=== YOUR TASK ===
In the records below, the lines between the one holding "and Evolution of" and the one holding "ChatGPT has become", inclusive, are to be transcribed exactly; no pictures are to be included.

Saved data entries
_ _ _

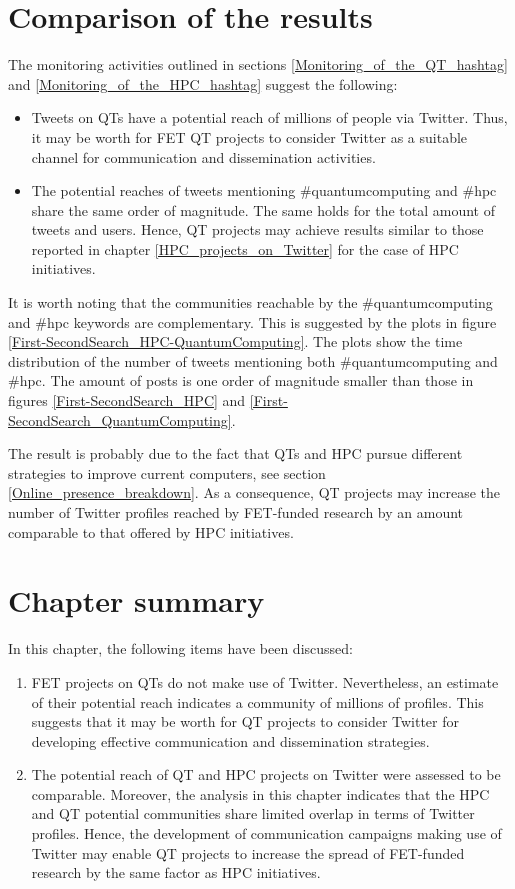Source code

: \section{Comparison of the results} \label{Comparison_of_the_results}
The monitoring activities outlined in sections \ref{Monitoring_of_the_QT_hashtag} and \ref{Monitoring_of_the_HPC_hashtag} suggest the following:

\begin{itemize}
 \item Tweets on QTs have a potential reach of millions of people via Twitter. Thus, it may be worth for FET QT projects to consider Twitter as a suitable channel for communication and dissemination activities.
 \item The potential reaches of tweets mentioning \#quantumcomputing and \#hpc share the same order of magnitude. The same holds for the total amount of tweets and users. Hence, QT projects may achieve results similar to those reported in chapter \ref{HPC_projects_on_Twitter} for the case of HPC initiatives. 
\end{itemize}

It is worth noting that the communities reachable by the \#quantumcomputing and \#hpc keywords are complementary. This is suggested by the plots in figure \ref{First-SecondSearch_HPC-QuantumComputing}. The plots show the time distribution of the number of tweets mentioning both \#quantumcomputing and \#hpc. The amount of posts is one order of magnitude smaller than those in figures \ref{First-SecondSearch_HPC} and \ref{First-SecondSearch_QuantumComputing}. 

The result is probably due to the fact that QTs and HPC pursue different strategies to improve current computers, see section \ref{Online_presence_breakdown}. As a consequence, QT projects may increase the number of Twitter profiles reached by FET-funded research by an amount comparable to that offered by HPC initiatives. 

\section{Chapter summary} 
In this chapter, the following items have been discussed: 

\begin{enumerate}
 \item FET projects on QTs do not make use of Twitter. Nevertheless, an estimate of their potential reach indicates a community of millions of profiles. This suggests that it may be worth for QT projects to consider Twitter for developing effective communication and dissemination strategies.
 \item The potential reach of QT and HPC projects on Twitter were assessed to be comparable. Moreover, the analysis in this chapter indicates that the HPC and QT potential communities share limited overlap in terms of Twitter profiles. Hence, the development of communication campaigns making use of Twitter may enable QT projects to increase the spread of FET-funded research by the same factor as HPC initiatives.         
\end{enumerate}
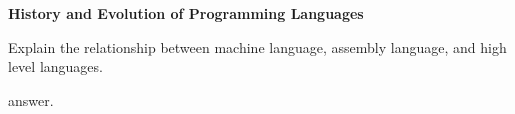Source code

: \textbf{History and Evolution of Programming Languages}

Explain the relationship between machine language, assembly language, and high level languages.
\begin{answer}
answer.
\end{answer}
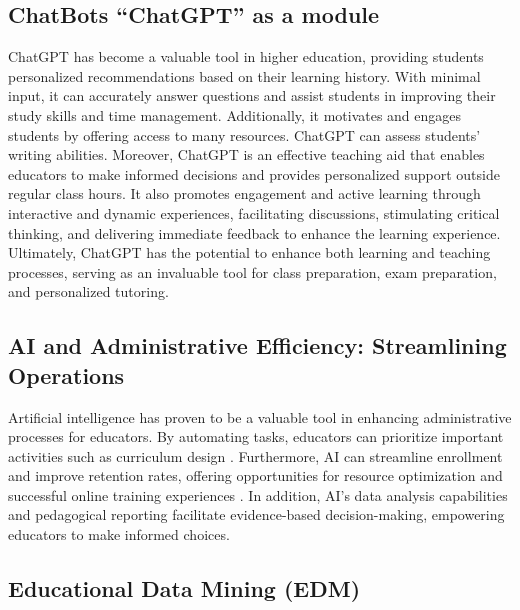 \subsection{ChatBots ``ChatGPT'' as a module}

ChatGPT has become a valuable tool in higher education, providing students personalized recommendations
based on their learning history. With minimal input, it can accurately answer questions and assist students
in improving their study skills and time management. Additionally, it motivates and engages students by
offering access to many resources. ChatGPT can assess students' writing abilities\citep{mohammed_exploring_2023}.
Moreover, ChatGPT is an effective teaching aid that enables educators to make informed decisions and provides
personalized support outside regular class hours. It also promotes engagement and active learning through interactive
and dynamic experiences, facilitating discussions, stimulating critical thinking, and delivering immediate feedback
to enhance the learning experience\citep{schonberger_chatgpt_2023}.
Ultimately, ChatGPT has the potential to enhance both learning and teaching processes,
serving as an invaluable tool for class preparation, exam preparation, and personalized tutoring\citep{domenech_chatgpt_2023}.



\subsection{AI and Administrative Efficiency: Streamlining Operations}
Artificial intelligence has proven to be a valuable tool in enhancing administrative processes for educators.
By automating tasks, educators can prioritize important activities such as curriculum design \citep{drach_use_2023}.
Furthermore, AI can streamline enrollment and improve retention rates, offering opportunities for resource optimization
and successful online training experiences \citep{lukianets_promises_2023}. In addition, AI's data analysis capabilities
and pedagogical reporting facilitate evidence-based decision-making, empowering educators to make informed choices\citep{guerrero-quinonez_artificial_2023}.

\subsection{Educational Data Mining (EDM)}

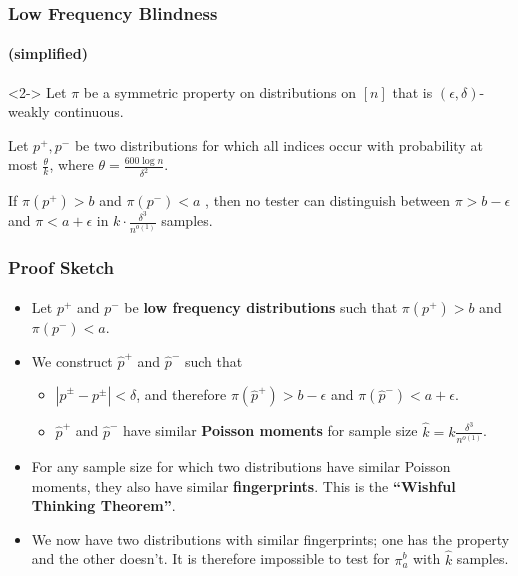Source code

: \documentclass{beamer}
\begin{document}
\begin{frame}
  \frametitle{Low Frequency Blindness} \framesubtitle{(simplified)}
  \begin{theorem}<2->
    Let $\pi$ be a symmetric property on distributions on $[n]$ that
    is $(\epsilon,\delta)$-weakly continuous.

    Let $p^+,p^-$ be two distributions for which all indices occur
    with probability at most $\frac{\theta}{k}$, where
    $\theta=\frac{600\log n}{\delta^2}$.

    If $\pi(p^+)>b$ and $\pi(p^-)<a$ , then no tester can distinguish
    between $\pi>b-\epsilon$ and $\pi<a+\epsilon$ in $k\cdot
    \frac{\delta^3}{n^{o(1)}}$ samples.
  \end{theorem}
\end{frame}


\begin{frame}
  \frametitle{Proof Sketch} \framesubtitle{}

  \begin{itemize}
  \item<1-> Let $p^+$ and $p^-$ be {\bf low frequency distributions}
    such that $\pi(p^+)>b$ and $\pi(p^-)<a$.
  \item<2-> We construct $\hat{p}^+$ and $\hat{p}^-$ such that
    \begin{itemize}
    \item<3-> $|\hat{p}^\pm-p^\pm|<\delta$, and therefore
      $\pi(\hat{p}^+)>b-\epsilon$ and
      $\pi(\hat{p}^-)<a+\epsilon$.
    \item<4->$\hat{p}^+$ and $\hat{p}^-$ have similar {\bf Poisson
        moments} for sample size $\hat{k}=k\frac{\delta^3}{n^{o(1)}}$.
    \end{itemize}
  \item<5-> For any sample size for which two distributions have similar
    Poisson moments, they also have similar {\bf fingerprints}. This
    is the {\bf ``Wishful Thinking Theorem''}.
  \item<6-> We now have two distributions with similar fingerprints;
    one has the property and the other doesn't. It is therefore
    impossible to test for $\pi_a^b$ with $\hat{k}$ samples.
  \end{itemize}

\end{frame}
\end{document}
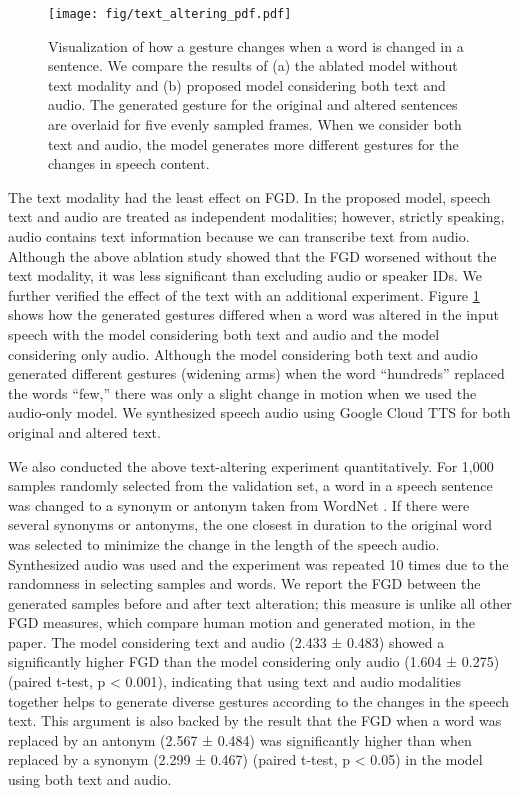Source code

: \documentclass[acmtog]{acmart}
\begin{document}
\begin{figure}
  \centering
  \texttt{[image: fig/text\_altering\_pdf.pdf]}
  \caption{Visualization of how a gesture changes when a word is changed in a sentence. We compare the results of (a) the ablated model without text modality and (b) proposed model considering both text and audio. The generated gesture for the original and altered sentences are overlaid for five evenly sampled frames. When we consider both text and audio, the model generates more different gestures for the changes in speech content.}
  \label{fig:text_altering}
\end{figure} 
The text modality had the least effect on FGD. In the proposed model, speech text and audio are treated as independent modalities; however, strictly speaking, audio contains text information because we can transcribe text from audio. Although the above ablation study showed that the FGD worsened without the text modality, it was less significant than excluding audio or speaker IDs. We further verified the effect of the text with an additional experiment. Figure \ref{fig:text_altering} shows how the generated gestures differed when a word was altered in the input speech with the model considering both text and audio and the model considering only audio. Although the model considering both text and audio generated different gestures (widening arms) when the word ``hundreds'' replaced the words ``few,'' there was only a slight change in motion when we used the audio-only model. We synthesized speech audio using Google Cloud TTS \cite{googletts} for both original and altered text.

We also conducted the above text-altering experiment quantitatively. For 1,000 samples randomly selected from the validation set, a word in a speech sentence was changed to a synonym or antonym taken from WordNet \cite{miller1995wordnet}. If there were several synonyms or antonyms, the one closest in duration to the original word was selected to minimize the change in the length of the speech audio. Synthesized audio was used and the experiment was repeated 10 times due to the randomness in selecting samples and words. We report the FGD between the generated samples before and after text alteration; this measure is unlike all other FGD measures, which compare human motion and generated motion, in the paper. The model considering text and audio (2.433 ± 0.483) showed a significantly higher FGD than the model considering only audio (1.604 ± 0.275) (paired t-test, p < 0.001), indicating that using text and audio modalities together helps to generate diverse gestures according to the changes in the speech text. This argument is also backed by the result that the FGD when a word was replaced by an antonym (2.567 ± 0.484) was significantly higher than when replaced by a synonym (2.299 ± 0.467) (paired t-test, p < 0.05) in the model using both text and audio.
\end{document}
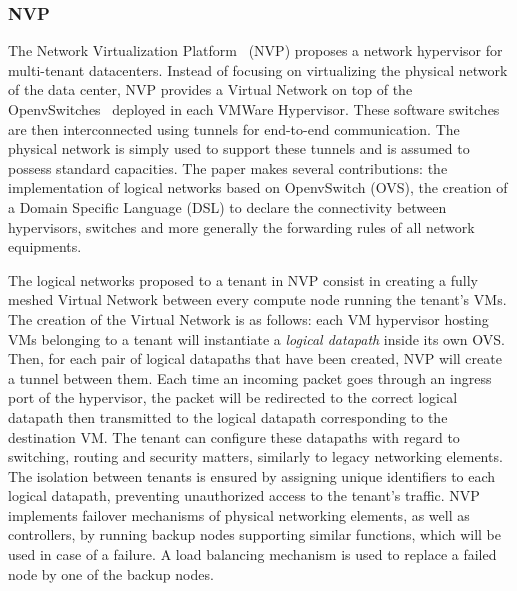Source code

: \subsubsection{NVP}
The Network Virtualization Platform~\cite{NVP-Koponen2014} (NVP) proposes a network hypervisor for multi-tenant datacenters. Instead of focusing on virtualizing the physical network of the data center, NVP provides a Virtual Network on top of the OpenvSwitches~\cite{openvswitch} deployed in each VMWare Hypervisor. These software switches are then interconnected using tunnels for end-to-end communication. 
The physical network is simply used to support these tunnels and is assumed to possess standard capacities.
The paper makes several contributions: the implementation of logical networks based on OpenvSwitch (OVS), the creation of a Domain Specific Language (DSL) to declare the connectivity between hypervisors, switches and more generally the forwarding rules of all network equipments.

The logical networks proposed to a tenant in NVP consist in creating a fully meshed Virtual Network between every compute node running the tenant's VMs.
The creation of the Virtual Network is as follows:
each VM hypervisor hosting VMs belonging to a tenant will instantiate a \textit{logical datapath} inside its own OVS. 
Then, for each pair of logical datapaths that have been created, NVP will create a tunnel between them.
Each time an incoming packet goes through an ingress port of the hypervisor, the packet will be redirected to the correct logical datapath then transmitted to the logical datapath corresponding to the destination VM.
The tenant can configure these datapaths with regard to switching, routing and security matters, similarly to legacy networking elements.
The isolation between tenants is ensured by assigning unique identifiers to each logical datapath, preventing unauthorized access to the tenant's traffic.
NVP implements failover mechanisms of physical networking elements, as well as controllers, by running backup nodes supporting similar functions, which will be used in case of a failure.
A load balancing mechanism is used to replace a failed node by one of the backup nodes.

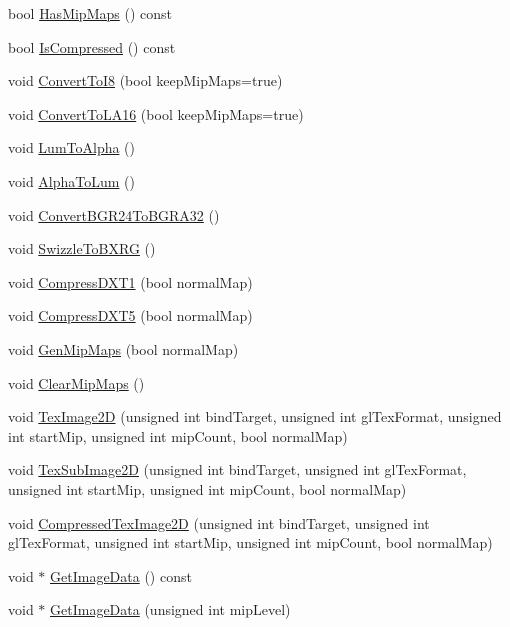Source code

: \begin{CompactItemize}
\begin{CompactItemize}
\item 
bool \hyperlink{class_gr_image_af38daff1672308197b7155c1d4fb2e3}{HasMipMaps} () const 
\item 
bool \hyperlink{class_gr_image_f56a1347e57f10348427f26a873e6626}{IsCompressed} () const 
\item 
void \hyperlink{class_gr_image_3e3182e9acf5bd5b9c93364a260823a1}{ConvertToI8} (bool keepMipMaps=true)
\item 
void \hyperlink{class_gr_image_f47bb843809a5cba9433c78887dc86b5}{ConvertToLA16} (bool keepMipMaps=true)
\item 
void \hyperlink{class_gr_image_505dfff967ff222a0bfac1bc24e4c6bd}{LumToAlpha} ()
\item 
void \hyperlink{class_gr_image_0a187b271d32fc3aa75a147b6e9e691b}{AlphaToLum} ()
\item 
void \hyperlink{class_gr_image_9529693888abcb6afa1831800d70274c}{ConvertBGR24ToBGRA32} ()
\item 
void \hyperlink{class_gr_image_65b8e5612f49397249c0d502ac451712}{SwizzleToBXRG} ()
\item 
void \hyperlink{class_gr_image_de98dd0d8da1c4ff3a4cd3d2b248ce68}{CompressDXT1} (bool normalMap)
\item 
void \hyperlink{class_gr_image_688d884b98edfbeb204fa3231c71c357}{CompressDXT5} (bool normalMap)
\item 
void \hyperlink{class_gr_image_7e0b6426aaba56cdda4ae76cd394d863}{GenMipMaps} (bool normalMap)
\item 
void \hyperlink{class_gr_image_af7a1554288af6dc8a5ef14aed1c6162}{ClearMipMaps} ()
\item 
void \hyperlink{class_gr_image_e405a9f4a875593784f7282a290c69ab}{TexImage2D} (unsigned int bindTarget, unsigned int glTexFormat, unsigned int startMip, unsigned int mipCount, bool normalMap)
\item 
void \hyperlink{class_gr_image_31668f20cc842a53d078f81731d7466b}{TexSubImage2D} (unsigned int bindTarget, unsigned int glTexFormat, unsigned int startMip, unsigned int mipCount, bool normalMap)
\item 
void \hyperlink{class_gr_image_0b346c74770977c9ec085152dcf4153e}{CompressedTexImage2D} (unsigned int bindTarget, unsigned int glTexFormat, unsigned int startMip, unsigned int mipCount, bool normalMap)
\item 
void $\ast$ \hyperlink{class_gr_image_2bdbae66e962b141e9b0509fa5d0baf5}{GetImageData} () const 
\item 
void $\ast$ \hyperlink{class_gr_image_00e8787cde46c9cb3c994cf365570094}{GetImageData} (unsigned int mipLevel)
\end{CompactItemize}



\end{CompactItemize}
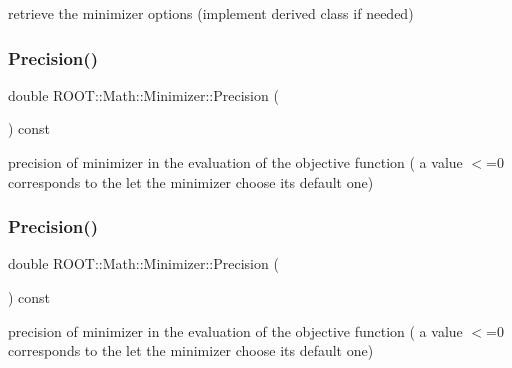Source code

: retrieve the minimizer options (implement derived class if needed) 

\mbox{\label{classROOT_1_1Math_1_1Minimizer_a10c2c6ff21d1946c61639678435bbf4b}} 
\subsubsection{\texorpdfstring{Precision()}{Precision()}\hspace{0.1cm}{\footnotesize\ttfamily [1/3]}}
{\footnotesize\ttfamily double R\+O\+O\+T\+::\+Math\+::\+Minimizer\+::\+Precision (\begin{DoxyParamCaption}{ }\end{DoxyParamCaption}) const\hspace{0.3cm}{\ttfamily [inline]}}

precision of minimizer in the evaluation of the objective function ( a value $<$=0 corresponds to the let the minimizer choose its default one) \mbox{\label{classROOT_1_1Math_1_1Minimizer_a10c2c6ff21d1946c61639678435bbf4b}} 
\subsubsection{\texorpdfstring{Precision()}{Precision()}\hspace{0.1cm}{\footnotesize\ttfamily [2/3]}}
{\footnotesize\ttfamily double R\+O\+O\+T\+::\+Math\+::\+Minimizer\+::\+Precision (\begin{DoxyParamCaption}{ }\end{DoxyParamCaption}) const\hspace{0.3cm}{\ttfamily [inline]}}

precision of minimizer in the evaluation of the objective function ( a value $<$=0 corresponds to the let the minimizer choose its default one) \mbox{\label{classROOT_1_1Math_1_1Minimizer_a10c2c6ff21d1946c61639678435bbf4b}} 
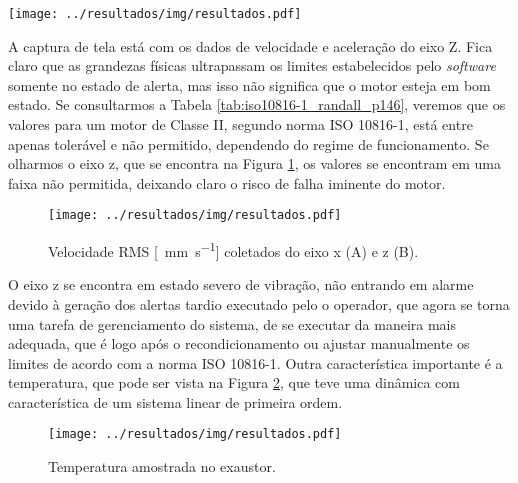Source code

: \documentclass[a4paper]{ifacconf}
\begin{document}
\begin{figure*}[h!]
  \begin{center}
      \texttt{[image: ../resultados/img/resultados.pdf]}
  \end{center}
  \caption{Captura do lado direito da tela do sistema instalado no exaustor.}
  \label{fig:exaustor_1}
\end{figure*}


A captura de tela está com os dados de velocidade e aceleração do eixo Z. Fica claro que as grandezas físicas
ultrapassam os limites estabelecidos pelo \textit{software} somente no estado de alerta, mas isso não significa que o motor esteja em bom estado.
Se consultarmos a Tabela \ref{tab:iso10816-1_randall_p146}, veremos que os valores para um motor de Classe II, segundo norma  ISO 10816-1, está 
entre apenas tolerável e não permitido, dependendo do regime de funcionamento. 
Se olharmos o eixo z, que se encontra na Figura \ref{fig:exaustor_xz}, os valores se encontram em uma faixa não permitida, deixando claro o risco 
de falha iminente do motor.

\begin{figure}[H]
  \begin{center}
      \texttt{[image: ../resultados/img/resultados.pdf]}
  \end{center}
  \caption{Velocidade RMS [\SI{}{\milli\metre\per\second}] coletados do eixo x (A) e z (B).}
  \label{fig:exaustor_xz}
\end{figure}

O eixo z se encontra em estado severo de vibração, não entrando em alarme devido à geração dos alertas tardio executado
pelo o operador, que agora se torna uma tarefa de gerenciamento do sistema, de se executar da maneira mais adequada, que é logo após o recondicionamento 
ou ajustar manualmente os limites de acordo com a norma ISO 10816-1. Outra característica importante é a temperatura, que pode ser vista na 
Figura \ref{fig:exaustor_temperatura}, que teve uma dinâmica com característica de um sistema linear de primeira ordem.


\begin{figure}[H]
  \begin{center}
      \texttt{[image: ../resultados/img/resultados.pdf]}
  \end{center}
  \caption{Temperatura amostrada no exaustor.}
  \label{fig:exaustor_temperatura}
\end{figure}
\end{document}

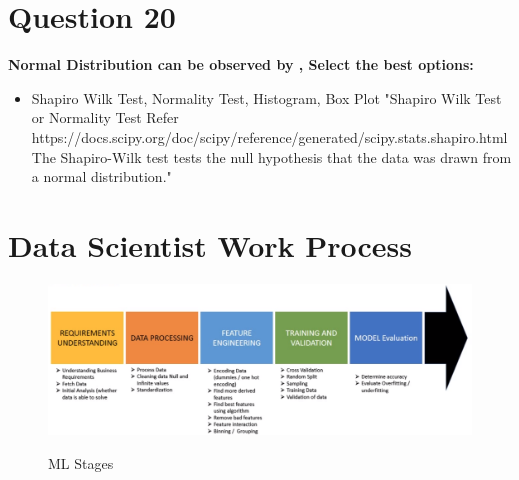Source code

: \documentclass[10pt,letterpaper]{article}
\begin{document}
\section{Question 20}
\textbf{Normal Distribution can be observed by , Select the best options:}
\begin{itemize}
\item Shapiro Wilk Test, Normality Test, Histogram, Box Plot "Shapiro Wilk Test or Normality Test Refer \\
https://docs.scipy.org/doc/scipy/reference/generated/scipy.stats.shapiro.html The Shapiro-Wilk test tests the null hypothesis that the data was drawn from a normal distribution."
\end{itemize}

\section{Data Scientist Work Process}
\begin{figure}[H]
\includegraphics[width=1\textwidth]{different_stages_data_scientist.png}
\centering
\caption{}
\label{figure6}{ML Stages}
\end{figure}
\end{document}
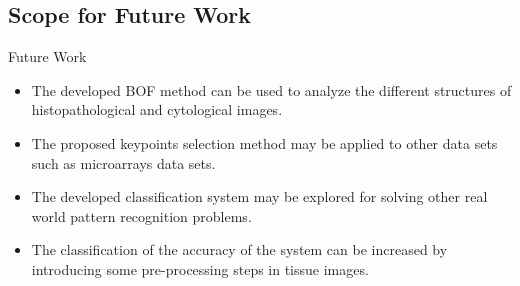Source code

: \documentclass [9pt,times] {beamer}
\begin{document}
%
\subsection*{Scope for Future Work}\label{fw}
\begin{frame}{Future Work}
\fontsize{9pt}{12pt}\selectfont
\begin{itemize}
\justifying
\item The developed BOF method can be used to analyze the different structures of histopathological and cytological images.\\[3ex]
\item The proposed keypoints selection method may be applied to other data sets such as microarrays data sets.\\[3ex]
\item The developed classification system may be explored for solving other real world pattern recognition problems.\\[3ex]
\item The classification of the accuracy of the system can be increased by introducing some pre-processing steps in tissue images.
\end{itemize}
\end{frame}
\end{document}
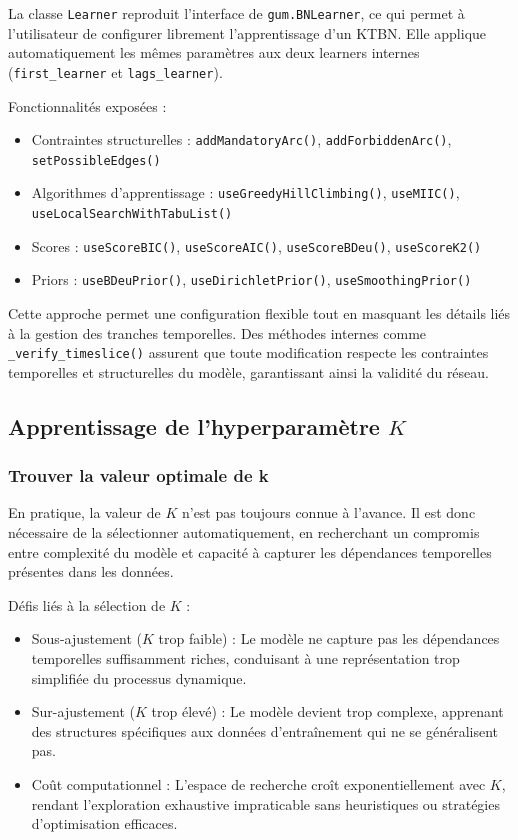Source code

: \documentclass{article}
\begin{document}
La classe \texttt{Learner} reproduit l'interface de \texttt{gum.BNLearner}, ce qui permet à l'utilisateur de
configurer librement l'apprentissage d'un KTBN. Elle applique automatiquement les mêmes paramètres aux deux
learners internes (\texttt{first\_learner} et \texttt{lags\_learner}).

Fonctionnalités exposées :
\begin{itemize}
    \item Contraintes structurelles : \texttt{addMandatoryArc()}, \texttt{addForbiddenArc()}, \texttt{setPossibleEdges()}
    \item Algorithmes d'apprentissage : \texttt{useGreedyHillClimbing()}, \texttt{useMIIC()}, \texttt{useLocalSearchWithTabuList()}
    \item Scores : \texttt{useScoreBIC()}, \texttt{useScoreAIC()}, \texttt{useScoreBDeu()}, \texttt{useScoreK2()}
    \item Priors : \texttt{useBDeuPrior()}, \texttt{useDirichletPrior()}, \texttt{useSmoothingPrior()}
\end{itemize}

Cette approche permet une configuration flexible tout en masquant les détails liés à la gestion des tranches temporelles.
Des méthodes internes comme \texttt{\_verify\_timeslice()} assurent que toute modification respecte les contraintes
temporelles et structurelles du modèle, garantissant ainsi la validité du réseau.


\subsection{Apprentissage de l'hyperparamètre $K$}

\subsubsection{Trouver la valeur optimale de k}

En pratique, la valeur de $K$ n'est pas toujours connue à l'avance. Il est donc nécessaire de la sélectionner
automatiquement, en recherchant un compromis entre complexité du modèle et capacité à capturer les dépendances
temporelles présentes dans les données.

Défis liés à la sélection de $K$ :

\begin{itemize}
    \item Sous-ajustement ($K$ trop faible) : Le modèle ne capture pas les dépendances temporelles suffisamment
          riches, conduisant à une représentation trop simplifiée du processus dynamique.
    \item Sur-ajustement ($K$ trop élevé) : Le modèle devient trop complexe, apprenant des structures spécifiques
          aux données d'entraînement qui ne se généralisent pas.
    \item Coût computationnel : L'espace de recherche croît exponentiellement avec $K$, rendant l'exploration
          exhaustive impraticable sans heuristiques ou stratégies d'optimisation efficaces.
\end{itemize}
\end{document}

_ _ _

=== EXERCISE RESPONSE ===
: \textbf{History and Evolution of Programming Languages}

Explain the relationship between machine language, assembly language, and high level languages.
\begin{answer}
answer.
\end{answer}
 \subsection{ChatBots ``ChatGPT'' as a module}

ChatGPT has become a valuable tool in higher education, providing students personalized recommendations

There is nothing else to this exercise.